Centre for Engineering Biology and School of Biological Sciences, University of Edinburgh, Edinburgh, United Kingdom.
Elife. 2023 Jul 7;12:e79812. doi: 10.7554/eLife.79812.
Much of biochemical regulation ultimately controls growth rate, particularly in microbes. Although time-lapse microscopy visualises cells, determining their growth rates is challenging, particularly for those that divide asymmetrically, like , because cells often overlap in images. Here, we present the Birth Annotator for Budding Yeast (BABY), an algorithm to determine single-cell growth rates from label-free images. Using a convolutional neural network, BABY resolves overlaps through separating cells by size and assigns buds to mothers by identifying bud necks. BABY uses machine learning to track cells and determine lineages and estimates growth rates as the rates of change of volumes. Using BABY and a microfluidic device, we show that bud growth is likely first sizer- then timer-controlled, that the nuclear concentration of Sfp1, a regulator of ribosome biogenesis, varies before the growth rate does, and that growth rate can be used for real-time control. By estimating single-cell growth rates and so fitness, BABY should generate much biological insight.

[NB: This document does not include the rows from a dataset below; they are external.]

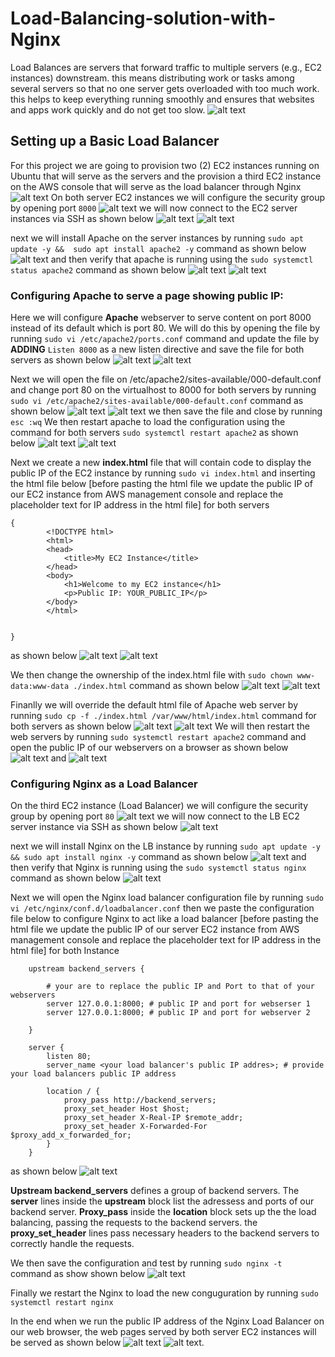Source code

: # Load-Balancing-solution-with-Nginx

Load Balances are servers that forward traffic to multiple
servers (e.g., EC2 instances) downstream. this means distributing work or tasks among several servers so that no one server gets overloaded with too much work. this helps to keep everything running smoothly and ensures that websites and apps work quickly and do not get too slow.
![alt text](./IMG/Snipaste_2023-10-29_20-19-03.png)

## Setting up a Basic Load Balancer
For this project we are going to provision two (2) EC2 instances  running on Ubuntu that will serve as the servers and the provision a third EC2 instance on the AWS console that will serve as the load balancer through Nginx ![alt text](./IMG/Snipaste_2023-10-29_18-37-13.png)
On both server EC2 instances we will configure the security group by opening port `8000` ![alt text](./IMG/Snipaste_2023-10-29_18-40-50.png) 
we will now connect to the EC2 server instances via SSH as shown below ![alt text](./IMG/Snipaste_2023-10-29_18-49-01.png) ![alt text](./IMG/Snipaste_2023-10-29_18-49-57.png)

next we will install Apache on the server instances by running `sudo apt update -y &&  sudo apt install apache2 -y` command as shown below ![alt text](./IMG/Snipaste_2023-10-29_18-53-47.png)
 and then verify that apache is running using the `sudo systemctl status apache2` command as shown below ![alt text](./IMG/Snipaste_2023-10-29_18-55-15.png) ![alt text](./IMG/Snipaste_2023-10-29_18-55-54.png)

 ### Configuring Apache to serve a page showing public IP:
 Here we will configure **Apache** webserver to serve content on port 8000 instead of its default which is port 80. We will do this by opening the file by running `sudo vi /etc/apache2/ports.conf` command and update the file by **ADDING** `Listen 8000` as a new listen directive and save the file for both servers as shown below ![alt text](./IMG/Snipaste_2023-10-29_18-58-16.png) ![alt text](./IMG/Snipaste_2023-10-29_18-59-55.png)  

 Next we will open the file on /etc/apache2/sites-available/000-default.conf and change port 80 on the virtualhost to 8000 for both servers by running `sudo vi /etc/apache2/sites-available/000-default.conf` command as shown below ![alt text](./IMG/Snipaste_2023-10-29_19-01-54.png) ![alt text](./IMG/Snipaste_2023-10-29_19-01-14.png)
 we then save the file and close by running `esc :wq`
 We then restart apache to load the configuration using the command for both servers `sudo systemctl restart apache2` as shown below ![alt text](./IMG/Snipaste_2023-10-29_19-03-31.png) ![alt text](./IMG/Snipaste_2023-10-29_19-04-30.png)

 Next we create a new **index.html** file that will contain code to display the public IP of the EC2 instance by running `sudo vi index.html` and inserting the html file below [before pasting the html file we update the public IP of our EC2 instance from AWS management console and replace the placeholder text for IP address in the html file] for both servers
```
{
        <!DOCTYPE html>
        <html>
        <head>
            <title>My EC2 Instance</title>
        </head>
        <body>
            <h1>Welcome to my EC2 instance</h1>
            <p>Public IP: YOUR_PUBLIC_IP</p>
        </body>
        </html>


}
```
as shown below ![alt text](./IMG/Snipaste_2023-10-29_19-06-53.png) ![alt text](./IMG/Snipaste_2023-10-29_19-09-13.png)

We then change the ownership of the index.html file with `sudo chown www-data:www-data ./index.html` command as shown below ![alt text](./IMG/Snipaste_2023-10-29_19-10-03.png) ![alt text](./IMG/Snipaste_2023-10-29_19-10-43.png)

Finanlly we will override the default html file of Apache web server by running `sudo cp -f ./index.html /var/www/html/index.html` command for both servers as shown below ![alt text](./IMG/Snipaste_2023-10-29_19-11-49.png) ![alt text](./IMG/Snipaste_2023-10-29_19-12-12.png)
We will then restart the web servers by running `sudo systemctl restart apache2` command and open the public IP of our webservers on a browser as shown below ![alt text](./IMG/Snipaste_2023-10-29_19-14-34.png) and ![alt text](./IMG/Snipaste_2023-10-29_19-15-16.png)

### Configuring Nginx as a Load Balancer
On the third EC2 instance (Load Balancer) we will configure the security group by opening port `80` ![alt text](./IMG/Snipaste_2023-10-29_18-52-10.png) 
we will now connect to the LB EC2 server instance via SSH as shown below ![alt text](./IMG/Snipaste_2023-10-29_18-50-36.png)

next we will install Nginx on the LB instance by running `sudo apt update -y && sudo apt install nginx -y` command as shown below ![alt text](./IMG/Snipaste_2023-10-29_19-16-52.png)
 and then verify that Nginx is running using the `sudo systemctl status nginx` command as shown below ![alt text](./IMG/Snipaste_2023-10-29_19-17-34.png)

 Next we will open the Nginx load balancer configuration file by running `sudo vi /etc/nginx/conf.d/loadbalancer.conf` then we paste the configuration file below to configure Nginx to act like a load balancer [before pasting the html file we update the public IP of our server EC2 instance from AWS management console and replace the placeholder text for IP address in the html file] for both Instance


        
        upstream backend_servers {

            # your are to replace the public IP and Port to that of your webservers
            server 127.0.0.1:8000; # public IP and port for webserser 1
            server 127.0.0.1:8000; # public IP and port for webserver 2

        }

        server {
            listen 80;
            server_name <your load balancer's public IP addres>; # provide your load balancers public IP address

            location / {
                proxy_pass http://backend_servers;
                proxy_set_header Host $host;
                proxy_set_header X-Real-IP $remote_addr;
                proxy_set_header X-Forwarded-For $proxy_add_x_forwarded_for;
            }
        }
    

as shown below ![alt text](./IMG/Snipaste_2023-10-29_20-09-23.png)

**Upstream backend_servers** defines a group of backend servers. The **server** lines inside the **upstream** block list the adressess and ports of our backend server. **Proxy_pass** inside the **location** block sets up the the load balancing, passing the requests to the backend servers. the **proxy_set_header** lines pass necessary headers to the backend servers to correctly handle the requests.

We then save the configuration and test by running `sudo nginx -t` command as show shown below ![alt text](./IMG/Snipaste_2023-10-29_20-03-36.png)

Finally we restart the Nginx to load the new conguguration by running `sudo systemctl restart nginx` 

In the end when we run the public IP address of the Nginx Load Balancer on our web browser, the web pages served by both server EC2 instances will be served as shown below ![alt text](./IMG/Snipaste_2023-10-29_20-15-29.png) ![alt text](./IMG/Snipaste_2023-10-29_20-15-52.png).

生物化学调控在很大程度上最终控制着生长速度,尤其是在微生物中。尽管延时显微镜可以观察细胞,但确定其生长速度具有挑战性,特别是对于那些不对称分裂的细胞,如 ,因为细胞在图像中经常重叠。在这里,我们提出了用于出芽酵母的出生标注器(BABY),这是一种从无标记图像中确定单细胞生长速度的算法。BABY 使用卷积神经网络通过大小分离细胞,并通过识别芽颈将芽分配给母细胞,从而解决重叠问题。BABY 使用机器学习来跟踪细胞并确定谱系,并将体积变化率估计为生长速率。使用 BABY 和微流控装置,我们表明芽的生长可能首先是尺寸控制,然后是时间控制,核糖体生物发生调节剂 Sfp1 的核浓度在生长速率之前变化,并且生长速率可用于实时控制。通过估计单细胞生长速度和适应性,BABY 应该会产生更多的生物学见解。